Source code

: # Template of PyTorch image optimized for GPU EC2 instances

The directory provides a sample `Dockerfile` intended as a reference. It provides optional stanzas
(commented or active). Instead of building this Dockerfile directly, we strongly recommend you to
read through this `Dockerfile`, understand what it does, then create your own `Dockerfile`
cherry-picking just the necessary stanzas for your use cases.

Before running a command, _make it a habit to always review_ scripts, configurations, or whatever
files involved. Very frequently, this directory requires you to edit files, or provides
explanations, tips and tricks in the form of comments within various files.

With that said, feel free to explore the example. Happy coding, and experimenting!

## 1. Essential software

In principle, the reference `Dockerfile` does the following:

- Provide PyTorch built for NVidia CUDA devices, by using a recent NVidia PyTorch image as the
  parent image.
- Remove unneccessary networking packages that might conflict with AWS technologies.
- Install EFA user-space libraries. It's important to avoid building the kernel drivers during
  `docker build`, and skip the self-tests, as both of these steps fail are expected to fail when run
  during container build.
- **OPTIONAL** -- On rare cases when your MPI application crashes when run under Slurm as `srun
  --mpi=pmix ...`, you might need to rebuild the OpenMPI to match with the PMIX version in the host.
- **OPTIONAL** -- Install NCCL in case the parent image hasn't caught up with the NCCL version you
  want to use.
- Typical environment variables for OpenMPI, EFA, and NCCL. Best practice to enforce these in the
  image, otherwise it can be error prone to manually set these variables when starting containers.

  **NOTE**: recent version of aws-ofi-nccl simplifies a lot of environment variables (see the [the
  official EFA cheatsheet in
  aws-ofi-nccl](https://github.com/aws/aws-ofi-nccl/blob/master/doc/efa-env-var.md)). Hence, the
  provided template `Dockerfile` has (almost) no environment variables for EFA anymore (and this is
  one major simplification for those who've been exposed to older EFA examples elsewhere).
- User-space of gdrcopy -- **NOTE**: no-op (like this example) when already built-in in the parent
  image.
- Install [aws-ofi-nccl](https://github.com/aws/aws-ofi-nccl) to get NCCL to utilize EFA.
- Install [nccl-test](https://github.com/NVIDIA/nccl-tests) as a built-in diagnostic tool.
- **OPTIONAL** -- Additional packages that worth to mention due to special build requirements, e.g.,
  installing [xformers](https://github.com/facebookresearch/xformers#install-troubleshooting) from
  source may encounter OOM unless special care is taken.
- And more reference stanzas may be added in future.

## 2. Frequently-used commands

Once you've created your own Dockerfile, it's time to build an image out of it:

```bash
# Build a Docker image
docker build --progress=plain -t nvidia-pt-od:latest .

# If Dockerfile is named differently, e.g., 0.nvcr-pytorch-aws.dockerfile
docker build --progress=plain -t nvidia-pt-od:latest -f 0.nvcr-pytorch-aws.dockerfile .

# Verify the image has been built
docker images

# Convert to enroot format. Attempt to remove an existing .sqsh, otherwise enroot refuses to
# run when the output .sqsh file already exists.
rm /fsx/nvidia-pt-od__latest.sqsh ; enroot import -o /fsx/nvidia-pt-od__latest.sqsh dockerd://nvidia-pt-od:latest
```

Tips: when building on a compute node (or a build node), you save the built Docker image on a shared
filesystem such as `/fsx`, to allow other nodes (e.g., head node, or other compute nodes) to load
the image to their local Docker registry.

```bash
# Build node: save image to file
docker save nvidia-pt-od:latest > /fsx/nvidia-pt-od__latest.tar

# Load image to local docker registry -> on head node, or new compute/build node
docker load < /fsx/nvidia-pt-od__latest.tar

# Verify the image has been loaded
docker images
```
####
§ **ASSIGNMENT**
Using the material, show each line where the string "directory" can be found.

§ **ANSWER BOX**
The directory provides a sample `Dockerfile` intended as a reference. It provides optional stanzas
files involved. Very frequently, this directory requires you to edit files, or provides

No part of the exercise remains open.